YOUR GOAL ->
Set down each record that follows exactly. Drop the images.

Dataset entries

# # #

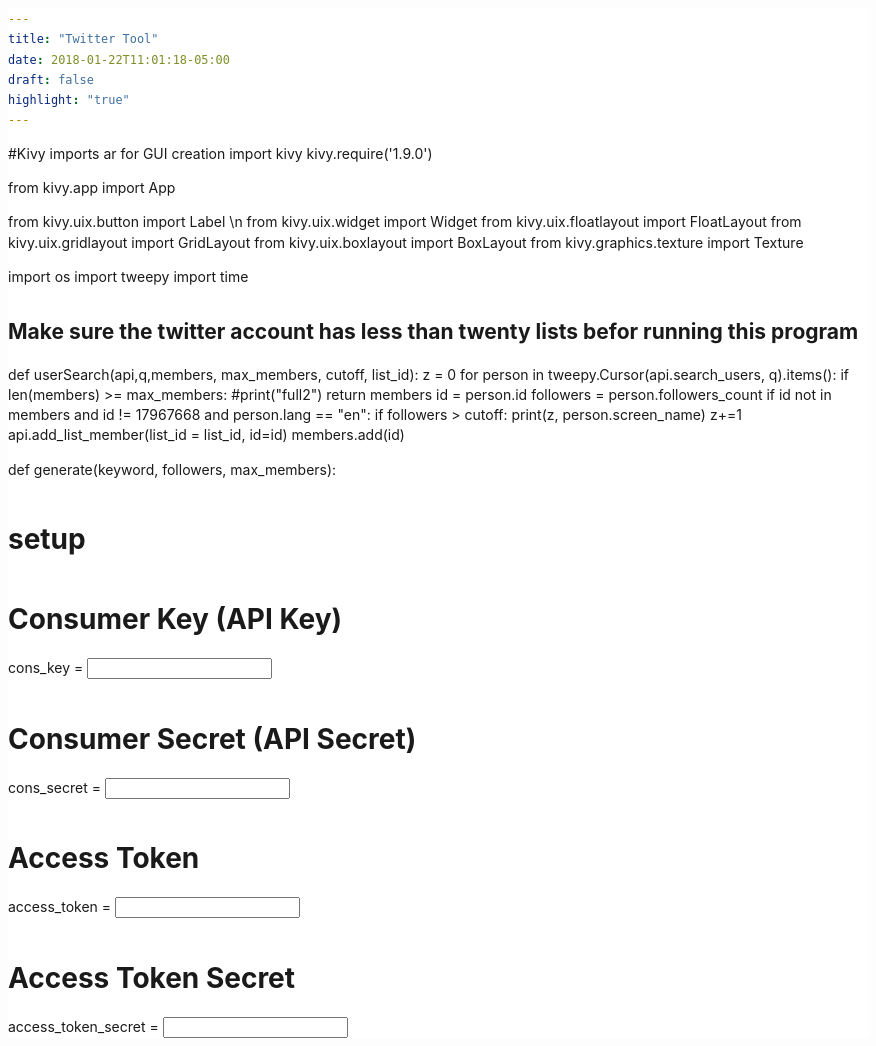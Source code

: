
 ```yaml
---
title: "Twitter Tool"
date: 2018-01-22T11:01:18-05:00
draft: false
highlight: "true"
---
```


#Kivy imports ar for GUI creation
import kivy
kivy.require('1.9.0')

from kivy.app import App

from kivy.uix.button import Label \n
from kivy.uix.widget import Widget
from kivy.uix.floatlayout import FloatLayout
from kivy.uix.gridlayout import GridLayout
from kivy.uix.boxlayout import BoxLayout
from kivy.graphics.texture import Texture

import os
import tweepy
import time

## Make sure the twitter account has less than twenty lists befor running this program

def userSearch(api,q,members, max_members, cutoff, list_id):
z = 0
for person in tweepy.Cursor(api.search_users, q).items():
if len(members) >= max_members:
#print("full2")
return members
id = person.id
followers = person.followers_count
if id not in members and id != 17967668 and person.lang == "en":
if followers > cutoff:
print(z, person.screen_name)
z+=1
api.add_list_member(list_id = list_id, id=id)
members.add(id)

def generate(keyword, followers, max_members):
# setup
# Consumer Key (API Key)
cons_key = <input consumer key>
# Consumer Secret (API Secret)
cons_secret = <input consumer secret>
# Access Token
access_token = <input access token>
# Access Token Secret
access_token_secret = <input access token>
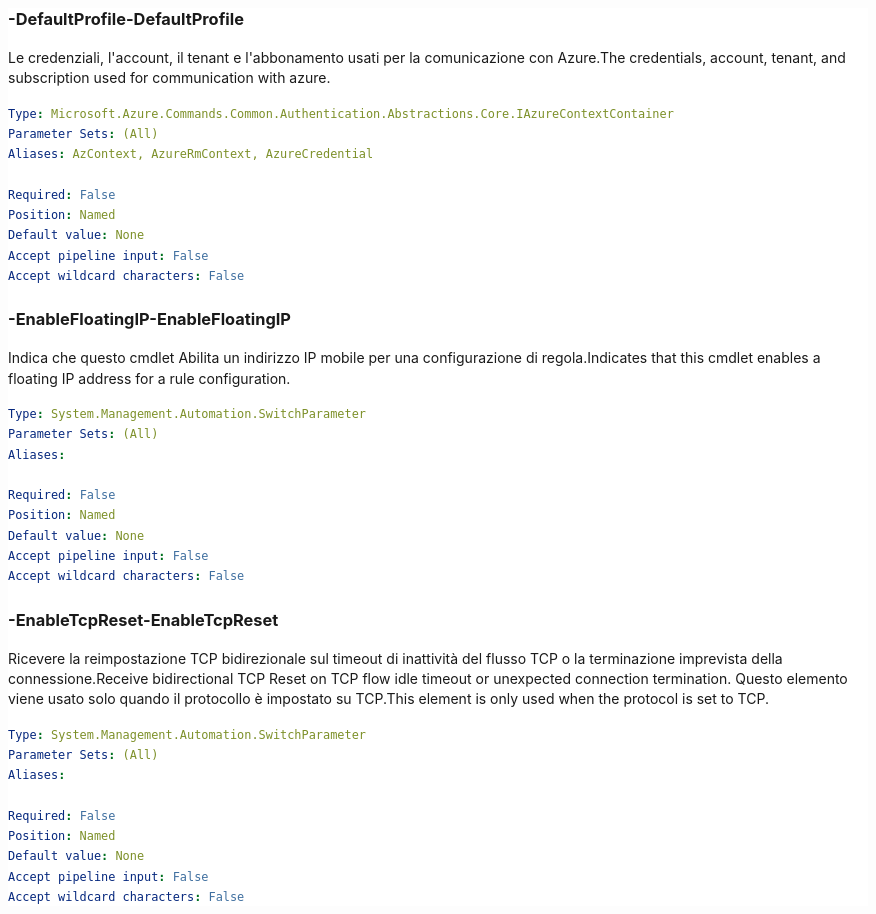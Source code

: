 ### <span data-ttu-id="2f87b-116">-DefaultProfile</span><span class="sxs-lookup"><span data-stu-id="2f87b-116">-DefaultProfile</span></span>
<span data-ttu-id="2f87b-117">Le credenziali, l'account, il tenant e l'abbonamento usati per la comunicazione con Azure.</span><span class="sxs-lookup"><span data-stu-id="2f87b-117">The credentials, account, tenant, and subscription used for communication with azure.</span></span>

```yaml
Type: Microsoft.Azure.Commands.Common.Authentication.Abstractions.Core.IAzureContextContainer
Parameter Sets: (All)
Aliases: AzContext, AzureRmContext, AzureCredential

Required: False
Position: Named
Default value: None
Accept pipeline input: False
Accept wildcard characters: False
```

### <span data-ttu-id="2f87b-118">-EnableFloatingIP</span><span class="sxs-lookup"><span data-stu-id="2f87b-118">-EnableFloatingIP</span></span>
<span data-ttu-id="2f87b-119">Indica che questo cmdlet Abilita un indirizzo IP mobile per una configurazione di regola.</span><span class="sxs-lookup"><span data-stu-id="2f87b-119">Indicates that this cmdlet enables a floating IP address for a rule configuration.</span></span>

```yaml
Type: System.Management.Automation.SwitchParameter
Parameter Sets: (All)
Aliases:

Required: False
Position: Named
Default value: None
Accept pipeline input: False
Accept wildcard characters: False
```

### <span data-ttu-id="2f87b-120">-EnableTcpReset</span><span class="sxs-lookup"><span data-stu-id="2f87b-120">-EnableTcpReset</span></span>
<span data-ttu-id="2f87b-121">Ricevere la reimpostazione TCP bidirezionale sul timeout di inattività del flusso TCP o la terminazione imprevista della connessione.</span><span class="sxs-lookup"><span data-stu-id="2f87b-121">Receive bidirectional TCP Reset on TCP flow idle timeout or unexpected connection termination.</span></span> <span data-ttu-id="2f87b-122">Questo elemento viene usato solo quando il protocollo è impostato su TCP.</span><span class="sxs-lookup"><span data-stu-id="2f87b-122">This element is only used when the protocol is set to TCP.</span></span>

```yaml
Type: System.Management.Automation.SwitchParameter
Parameter Sets: (All)
Aliases:

Required: False
Position: Named
Default value: None
Accept pipeline input: False
Accept wildcard characters: False
```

# # #

ANSWER TO THE EXERCISE ->
Source code

:
 ```yaml
---
title: "Twitter Tool"
date: 2018-01-22T11:01:18-05:00
draft: false
highlight: "true"
---
```


#Kivy imports ar for GUI creation
import kivy
kivy.require('1.9.0')

from kivy.app import App

from kivy.uix.button import Label \n
from kivy.uix.widget import Widget
from kivy.uix.floatlayout import FloatLayout
from kivy.uix.gridlayout import GridLayout
from kivy.uix.boxlayout import BoxLayout
from kivy.graphics.texture import Texture

import os
import tweepy
import time

## Make sure the twitter account has less than twenty lists befor running this program

def userSearch(api,q,members, max_members, cutoff, list_id):
z = 0
for person in tweepy.Cursor(api.search_users, q).items():
if len(members) >= max_members:
#print("full2")
return members
id = person.id
followers = person.followers_count
if id not in members and id != 17967668 and person.lang == "en":
if followers > cutoff:
print(z, person.screen_name)
z+=1
api.add_list_member(list_id = list_id, id=id)
members.add(id)

def generate(keyword, followers, max_members):
# setup
# Consumer Key (API Key)
cons_key = <input consumer key>
# Consumer Secret (API Secret)
cons_secret = <input consumer secret>
# Access Token
access_token = <input access token>
# Access Token Secret
access_token_secret = <input access token>
Source code

: ### <span data-ttu-id="2f87b-116">-DefaultProfile</span><span class="sxs-lookup"><span data-stu-id="2f87b-116">-DefaultProfile</span></span>
<span data-ttu-id="2f87b-117">Le credenziali, l'account, il tenant e l'abbonamento usati per la comunicazione con Azure.</span><span class="sxs-lookup"><span data-stu-id="2f87b-117">The credentials, account, tenant, and subscription used for communication with azure.</span></span>

```yaml
Type: Microsoft.Azure.Commands.Common.Authentication.Abstractions.Core.IAzureContextContainer
Parameter Sets: (All)
Aliases: AzContext, AzureRmContext, AzureCredential

Required: False
Position: Named
Default value: None
Accept pipeline input: False
Accept wildcard characters: False
```

### <span data-ttu-id="2f87b-118">-EnableFloatingIP</span><span class="sxs-lookup"><span data-stu-id="2f87b-118">-EnableFloatingIP</span></span>
<span data-ttu-id="2f87b-119">Indica che questo cmdlet Abilita un indirizzo IP mobile per una configurazione di regola.</span><span class="sxs-lookup"><span data-stu-id="2f87b-119">Indicates that this cmdlet enables a floating IP address for a rule configuration.</span></span>

```yaml
Type: System.Management.Automation.SwitchParameter
Parameter Sets: (All)
Aliases:

Required: False
Position: Named
Default value: None
Accept pipeline input: False
Accept wildcard characters: False
```

### <span data-ttu-id="2f87b-120">-EnableTcpReset</span><span class="sxs-lookup"><span data-stu-id="2f87b-120">-EnableTcpReset</span></span>
<span data-ttu-id="2f87b-121">Ricevere la reimpostazione TCP bidirezionale sul timeout di inattività del flusso TCP o la terminazione imprevista della connessione.</span><span class="sxs-lookup"><span data-stu-id="2f87b-121">Receive bidirectional TCP Reset on TCP flow idle timeout or unexpected connection termination.</span></span> <span data-ttu-id="2f87b-122">Questo elemento viene usato solo quando il protocollo è impostato su TCP.</span><span class="sxs-lookup"><span data-stu-id="2f87b-122">This element is only used when the protocol is set to TCP.</span></span>

```yaml
Type: System.Management.Automation.SwitchParameter
Parameter Sets: (All)
Aliases:

Required: False
Position: Named
Default value: None
Accept pipeline input: False
Accept wildcard characters: False
```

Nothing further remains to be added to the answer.